■ EXERCISE DESCRIPTION
With both ends included, transcribe exactly the records below from their first line to the line that contains "Second, we used".

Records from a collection
════════════════════

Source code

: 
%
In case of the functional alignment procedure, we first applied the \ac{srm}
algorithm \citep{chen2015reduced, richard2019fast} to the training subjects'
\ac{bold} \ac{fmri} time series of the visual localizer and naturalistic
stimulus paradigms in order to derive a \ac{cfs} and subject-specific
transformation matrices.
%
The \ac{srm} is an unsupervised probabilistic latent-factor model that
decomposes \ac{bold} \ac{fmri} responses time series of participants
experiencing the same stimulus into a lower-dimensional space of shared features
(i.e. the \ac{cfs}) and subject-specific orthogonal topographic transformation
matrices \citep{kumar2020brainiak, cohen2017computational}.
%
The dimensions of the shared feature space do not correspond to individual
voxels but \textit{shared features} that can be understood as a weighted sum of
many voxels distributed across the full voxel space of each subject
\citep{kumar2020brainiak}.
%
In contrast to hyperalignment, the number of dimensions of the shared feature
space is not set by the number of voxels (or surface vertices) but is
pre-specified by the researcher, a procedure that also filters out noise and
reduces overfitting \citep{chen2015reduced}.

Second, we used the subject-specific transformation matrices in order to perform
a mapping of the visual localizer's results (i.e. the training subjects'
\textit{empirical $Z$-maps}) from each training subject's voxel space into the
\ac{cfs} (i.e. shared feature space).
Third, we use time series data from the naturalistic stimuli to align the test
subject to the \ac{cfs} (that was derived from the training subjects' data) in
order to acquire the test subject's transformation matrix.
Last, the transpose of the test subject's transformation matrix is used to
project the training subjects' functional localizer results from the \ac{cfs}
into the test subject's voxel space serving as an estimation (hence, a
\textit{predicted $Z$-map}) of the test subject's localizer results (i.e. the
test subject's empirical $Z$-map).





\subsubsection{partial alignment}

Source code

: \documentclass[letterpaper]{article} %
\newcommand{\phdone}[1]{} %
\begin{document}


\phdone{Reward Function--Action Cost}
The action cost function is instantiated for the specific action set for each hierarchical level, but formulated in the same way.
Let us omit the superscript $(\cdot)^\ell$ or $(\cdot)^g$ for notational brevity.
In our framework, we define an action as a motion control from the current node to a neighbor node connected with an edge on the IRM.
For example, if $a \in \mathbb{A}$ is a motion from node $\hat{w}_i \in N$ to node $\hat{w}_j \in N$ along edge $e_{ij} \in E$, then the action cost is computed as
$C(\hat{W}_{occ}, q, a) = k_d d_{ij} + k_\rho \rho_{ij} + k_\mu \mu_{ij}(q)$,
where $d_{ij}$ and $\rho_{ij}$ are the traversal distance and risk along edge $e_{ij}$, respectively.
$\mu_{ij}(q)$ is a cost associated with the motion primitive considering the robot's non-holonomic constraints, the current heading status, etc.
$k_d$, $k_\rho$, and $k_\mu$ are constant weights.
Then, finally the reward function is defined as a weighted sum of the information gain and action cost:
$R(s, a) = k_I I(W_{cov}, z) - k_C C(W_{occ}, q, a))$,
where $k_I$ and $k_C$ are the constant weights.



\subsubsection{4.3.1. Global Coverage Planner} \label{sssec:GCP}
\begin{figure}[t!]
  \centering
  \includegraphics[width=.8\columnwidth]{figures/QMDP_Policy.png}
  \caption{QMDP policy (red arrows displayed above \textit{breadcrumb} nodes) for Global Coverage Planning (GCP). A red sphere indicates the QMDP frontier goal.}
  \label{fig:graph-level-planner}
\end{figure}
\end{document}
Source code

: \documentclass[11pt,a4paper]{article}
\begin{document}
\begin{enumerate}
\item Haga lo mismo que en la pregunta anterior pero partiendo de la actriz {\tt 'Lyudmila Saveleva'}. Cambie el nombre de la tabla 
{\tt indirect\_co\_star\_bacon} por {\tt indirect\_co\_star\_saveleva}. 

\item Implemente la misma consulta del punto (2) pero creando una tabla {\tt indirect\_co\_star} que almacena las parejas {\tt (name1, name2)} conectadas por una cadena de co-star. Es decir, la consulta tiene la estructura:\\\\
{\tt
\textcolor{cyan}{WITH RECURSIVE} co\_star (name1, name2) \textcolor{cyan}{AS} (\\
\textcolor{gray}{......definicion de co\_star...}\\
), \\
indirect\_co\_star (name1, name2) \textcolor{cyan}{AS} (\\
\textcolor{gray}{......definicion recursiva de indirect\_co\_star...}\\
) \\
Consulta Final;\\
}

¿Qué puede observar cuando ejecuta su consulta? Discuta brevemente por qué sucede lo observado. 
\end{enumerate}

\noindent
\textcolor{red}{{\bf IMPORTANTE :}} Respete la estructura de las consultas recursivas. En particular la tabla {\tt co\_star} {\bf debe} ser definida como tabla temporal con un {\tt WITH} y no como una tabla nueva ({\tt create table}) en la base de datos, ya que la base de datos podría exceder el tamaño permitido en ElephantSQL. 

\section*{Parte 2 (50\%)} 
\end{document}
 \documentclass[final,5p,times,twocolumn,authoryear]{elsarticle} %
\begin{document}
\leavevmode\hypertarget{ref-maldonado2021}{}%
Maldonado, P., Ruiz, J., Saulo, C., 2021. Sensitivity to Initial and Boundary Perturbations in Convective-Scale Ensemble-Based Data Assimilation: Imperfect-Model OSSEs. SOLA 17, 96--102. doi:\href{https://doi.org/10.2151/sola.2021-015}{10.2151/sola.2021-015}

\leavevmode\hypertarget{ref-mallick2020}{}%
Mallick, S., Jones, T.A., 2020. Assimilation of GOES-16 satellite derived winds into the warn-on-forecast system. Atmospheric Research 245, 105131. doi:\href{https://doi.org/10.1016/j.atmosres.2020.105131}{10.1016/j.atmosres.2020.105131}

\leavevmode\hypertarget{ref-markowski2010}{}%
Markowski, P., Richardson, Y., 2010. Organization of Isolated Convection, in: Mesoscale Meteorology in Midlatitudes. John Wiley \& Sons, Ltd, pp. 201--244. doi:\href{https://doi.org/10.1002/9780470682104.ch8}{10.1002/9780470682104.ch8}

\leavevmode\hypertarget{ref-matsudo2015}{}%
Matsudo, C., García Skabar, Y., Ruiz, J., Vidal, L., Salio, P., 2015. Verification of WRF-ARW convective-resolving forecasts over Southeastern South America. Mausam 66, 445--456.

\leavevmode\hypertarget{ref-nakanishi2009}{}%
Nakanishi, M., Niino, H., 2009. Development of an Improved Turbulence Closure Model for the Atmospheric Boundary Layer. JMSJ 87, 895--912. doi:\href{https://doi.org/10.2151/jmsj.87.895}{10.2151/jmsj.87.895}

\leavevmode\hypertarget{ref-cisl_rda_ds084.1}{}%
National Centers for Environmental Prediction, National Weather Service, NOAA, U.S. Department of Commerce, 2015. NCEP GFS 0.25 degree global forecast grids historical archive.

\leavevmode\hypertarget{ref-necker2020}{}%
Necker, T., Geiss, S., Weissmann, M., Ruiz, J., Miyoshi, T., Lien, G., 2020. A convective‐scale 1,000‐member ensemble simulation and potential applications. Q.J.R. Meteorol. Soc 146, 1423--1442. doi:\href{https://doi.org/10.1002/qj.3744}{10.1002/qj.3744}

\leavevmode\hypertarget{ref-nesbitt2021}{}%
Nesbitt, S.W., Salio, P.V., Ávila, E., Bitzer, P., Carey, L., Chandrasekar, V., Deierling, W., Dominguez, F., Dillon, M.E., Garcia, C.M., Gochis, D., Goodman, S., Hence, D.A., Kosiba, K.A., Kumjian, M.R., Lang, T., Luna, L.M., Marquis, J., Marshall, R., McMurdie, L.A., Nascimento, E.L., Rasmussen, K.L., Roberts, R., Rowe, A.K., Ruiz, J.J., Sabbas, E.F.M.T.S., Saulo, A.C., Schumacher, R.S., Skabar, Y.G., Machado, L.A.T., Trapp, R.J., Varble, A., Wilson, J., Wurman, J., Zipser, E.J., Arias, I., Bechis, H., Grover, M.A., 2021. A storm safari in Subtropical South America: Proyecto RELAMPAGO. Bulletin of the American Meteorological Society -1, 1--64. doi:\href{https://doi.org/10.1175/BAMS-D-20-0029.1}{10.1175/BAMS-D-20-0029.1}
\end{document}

════════════════════

■ REPLY TO THE TASK
Source code

: 
%
In case of the functional alignment procedure, we first applied the \ac{srm}
algorithm \citep{chen2015reduced, richard2019fast} to the training subjects'
\ac{bold} \ac{fmri} time series of the visual localizer and naturalistic
stimulus paradigms in order to derive a \ac{cfs} and subject-specific
transformation matrices.
%
The \ac{srm} is an unsupervised probabilistic latent-factor model that
decomposes \ac{bold} \ac{fmri} responses time series of participants
experiencing the same stimulus into a lower-dimensional space of shared features
(i.e. the \ac{cfs}) and subject-specific orthogonal topographic transformation
matrices \citep{kumar2020brainiak, cohen2017computational}.
%
The dimensions of the shared feature space do not correspond to individual
voxels but \textit{shared features} that can be understood as a weighted sum of
many voxels distributed across the full voxel space of each subject
\citep{kumar2020brainiak}.
%
In contrast to hyperalignment, the number of dimensions of the shared feature
space is not set by the number of voxels (or surface vertices) but is
pre-specified by the researcher, a procedure that also filters out noise and
reduces overfitting \citep{chen2015reduced}.

Second, we used the subject-specific transformation matrices in order to perform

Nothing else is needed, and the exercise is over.